Recorded information: Begin
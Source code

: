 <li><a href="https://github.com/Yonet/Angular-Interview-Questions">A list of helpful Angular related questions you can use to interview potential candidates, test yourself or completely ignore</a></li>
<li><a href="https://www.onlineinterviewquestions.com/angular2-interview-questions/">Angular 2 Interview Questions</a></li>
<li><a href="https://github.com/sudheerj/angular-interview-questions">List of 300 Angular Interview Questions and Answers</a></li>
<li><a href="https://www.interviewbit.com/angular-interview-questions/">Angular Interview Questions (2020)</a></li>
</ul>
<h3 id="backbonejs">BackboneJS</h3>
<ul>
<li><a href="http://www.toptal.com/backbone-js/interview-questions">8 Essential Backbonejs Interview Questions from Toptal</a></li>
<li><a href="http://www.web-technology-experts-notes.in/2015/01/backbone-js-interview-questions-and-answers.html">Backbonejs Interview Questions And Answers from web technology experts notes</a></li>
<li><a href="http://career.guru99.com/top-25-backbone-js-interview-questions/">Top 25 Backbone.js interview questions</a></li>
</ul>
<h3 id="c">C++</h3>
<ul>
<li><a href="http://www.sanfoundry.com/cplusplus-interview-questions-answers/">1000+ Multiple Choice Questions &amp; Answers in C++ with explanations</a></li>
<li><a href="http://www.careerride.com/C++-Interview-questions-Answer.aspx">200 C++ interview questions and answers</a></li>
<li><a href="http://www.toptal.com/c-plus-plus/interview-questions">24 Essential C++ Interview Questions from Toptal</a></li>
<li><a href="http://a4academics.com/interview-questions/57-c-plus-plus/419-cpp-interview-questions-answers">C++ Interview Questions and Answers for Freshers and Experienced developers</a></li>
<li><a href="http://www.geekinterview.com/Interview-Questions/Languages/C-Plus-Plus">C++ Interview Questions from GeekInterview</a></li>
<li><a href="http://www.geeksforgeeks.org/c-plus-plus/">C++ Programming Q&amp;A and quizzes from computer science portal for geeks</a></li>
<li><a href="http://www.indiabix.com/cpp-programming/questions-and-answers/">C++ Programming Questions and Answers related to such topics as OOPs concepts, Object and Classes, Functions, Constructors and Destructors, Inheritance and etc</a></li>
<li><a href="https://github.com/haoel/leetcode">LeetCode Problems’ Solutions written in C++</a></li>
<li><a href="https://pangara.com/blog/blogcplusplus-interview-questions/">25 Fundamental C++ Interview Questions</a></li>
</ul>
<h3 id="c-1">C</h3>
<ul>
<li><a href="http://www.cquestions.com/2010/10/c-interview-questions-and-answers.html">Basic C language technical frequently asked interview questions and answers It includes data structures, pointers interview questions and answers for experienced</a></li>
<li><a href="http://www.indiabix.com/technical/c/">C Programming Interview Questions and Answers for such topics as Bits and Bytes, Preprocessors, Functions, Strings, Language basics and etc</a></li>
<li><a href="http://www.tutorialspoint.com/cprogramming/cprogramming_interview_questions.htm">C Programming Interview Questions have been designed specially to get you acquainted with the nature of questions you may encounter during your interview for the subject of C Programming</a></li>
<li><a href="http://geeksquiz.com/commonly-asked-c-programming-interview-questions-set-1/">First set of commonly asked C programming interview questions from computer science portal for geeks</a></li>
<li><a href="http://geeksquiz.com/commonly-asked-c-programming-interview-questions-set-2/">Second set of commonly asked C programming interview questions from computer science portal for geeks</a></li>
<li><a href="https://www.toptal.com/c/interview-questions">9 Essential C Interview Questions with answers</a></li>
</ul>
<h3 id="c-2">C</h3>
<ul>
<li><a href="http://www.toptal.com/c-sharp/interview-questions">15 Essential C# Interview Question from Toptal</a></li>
Recorded information: End
Start at the first line of the entries and stop at the line with "or completely ignore</a></li>". Retype each of those lines exactly, both ends included.

Source code

: <li><a href="https://github.com/Yonet/Angular-Interview-Questions">A list of helpful Angular related questions you can use to interview potential candidates, test yourself or completely ignore</a></li>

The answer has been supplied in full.